Many lawmakers knew him, had worked with him in the past and were eager for a change after an often-caustic relationship with Greitens, who had publicly ridiculed some lawmakers both before and after taking office in January 2017. Greitens resigned while the House was meeting in a special session to consider whether to try to impeach him for alleged campaign finance violations and sexual misconduct related to an extramarital affair.
Parson also aided his cause by primarily focusing on two areas that can attract bipartisan support — jobs and roads.
“They were things that weren’t without controversy and weren’t without some push back but were things generally that I think both sides of the aisle were able to latch on to,” Rowden said.
Parson’s strongest resistance came from a group of fellow Republicans, who banded together to create a conservative caucus. They opposed his bridge bonding plan for racking up debt and denounced Parson’s economic development package for creating what they called a “slush fund” to dispense state tax dollars to businesses before they have followed through on promises to expand and create jobs.
In response to reluctance among some Republicans in both the House and Senate, Parson’s bonding package was pared back from $351 million to be repaid over 15 years to $301 million to be repaid over seven years. It will take effect only if Missouri also receives a federal grant to replace an Interstate 70 bridge over the Missouri River west of Columbia.

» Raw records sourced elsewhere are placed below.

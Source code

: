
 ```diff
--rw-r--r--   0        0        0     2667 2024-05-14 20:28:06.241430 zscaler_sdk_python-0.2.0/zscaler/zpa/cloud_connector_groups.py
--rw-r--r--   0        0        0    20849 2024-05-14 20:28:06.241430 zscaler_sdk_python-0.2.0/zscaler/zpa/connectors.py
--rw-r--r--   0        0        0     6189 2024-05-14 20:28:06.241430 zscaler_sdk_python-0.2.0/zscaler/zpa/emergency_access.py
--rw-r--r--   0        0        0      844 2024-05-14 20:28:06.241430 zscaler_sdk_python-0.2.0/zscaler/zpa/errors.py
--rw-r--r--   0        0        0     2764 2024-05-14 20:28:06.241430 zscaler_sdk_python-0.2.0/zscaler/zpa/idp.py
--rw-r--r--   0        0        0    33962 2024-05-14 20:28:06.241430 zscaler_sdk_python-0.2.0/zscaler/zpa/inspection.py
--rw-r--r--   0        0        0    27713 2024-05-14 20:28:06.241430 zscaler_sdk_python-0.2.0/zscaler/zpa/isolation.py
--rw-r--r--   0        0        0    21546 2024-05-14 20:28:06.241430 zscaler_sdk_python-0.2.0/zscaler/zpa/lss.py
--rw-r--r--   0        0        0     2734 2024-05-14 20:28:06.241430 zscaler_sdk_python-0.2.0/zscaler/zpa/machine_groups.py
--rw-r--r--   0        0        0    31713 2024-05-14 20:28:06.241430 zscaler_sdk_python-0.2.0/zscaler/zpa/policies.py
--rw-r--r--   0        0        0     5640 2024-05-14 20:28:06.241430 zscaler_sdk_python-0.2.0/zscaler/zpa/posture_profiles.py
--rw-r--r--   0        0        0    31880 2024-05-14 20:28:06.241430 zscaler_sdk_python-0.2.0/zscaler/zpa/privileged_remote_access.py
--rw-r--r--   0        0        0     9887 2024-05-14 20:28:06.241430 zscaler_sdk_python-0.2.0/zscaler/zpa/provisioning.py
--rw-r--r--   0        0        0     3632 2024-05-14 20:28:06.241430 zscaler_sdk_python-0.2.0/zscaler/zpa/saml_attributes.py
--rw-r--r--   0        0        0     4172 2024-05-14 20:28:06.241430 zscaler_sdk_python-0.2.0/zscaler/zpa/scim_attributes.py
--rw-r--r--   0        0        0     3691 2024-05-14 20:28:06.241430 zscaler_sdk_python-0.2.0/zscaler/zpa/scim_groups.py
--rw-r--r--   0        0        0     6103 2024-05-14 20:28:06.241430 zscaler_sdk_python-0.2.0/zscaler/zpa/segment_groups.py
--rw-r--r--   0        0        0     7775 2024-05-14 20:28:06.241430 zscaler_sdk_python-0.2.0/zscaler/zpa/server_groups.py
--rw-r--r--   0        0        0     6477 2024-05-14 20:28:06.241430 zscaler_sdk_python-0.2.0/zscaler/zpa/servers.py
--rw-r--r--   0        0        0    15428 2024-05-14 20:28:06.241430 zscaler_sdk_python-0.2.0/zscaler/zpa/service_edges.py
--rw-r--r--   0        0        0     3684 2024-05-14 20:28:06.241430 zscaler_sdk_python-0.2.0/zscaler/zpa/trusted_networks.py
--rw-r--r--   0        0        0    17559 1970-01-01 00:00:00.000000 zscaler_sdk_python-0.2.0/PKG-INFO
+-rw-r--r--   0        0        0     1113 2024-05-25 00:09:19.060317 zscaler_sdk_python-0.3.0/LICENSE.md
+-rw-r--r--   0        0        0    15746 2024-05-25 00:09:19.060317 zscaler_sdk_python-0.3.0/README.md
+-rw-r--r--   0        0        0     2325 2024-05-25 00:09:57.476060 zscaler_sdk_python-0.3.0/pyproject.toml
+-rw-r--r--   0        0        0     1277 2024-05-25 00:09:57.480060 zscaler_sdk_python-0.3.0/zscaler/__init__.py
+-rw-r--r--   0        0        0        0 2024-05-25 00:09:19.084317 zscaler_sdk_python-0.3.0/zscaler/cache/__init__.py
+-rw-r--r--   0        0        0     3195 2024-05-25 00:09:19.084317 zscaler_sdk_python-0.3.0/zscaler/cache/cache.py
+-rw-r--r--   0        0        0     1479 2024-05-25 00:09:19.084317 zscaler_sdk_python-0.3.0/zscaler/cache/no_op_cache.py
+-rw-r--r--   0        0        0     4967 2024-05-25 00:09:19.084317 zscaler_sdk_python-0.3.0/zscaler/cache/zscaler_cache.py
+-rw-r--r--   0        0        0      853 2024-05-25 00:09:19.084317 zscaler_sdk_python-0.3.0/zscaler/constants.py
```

The six Republicans comprising the Senate’s Conservative Caucus also held up Parson’s economic development bill for 27 hours through an all-night filibuster. But they ultimately sat down without much to show for it, deciding they didn’t want to impede the passage of the anti-abortion legislation that they deemed their No. 1 priority. That bill will ban abortions at eight weeks of pregnancy, except for cases of medical emergencies, and enact a stairstep of other abortion bans at 14, 18, or 20 weeks should one of the earlier-term restrictions get struck down in court.
“Ultimately the governor was able to achieve his goal,” said Republican Sen. Bob Onder, of Lake Saint Louis. But “I think we improved it and saved the taxpayers quite a bit of money.”
Republican House Speaker Elijah Haahr, of Springfield, proclaimed that Parson “had a great session” and “got a lot of his priorities across the line.”
Greitens also had seen some priorities pass — including tax cuts — even though former House Speaker Todd Richardson appointed a special committee to investigate Greitens.
In that regard, Parson’s biggest accomplishment may have been simply getting along with lawmakers and returning the Capitol to a place where debates focused on policies instead of alleged improprieties.
“Obviously I wasn’t the speaker last year, but my understanding is that the relationship I have with the current governor is somewhat different than what the last speaker had with the last governor, so for that I’m extraordinarily appreciative,” Haahr said.
Associated Press writer Summer Ballentine contributed to this report.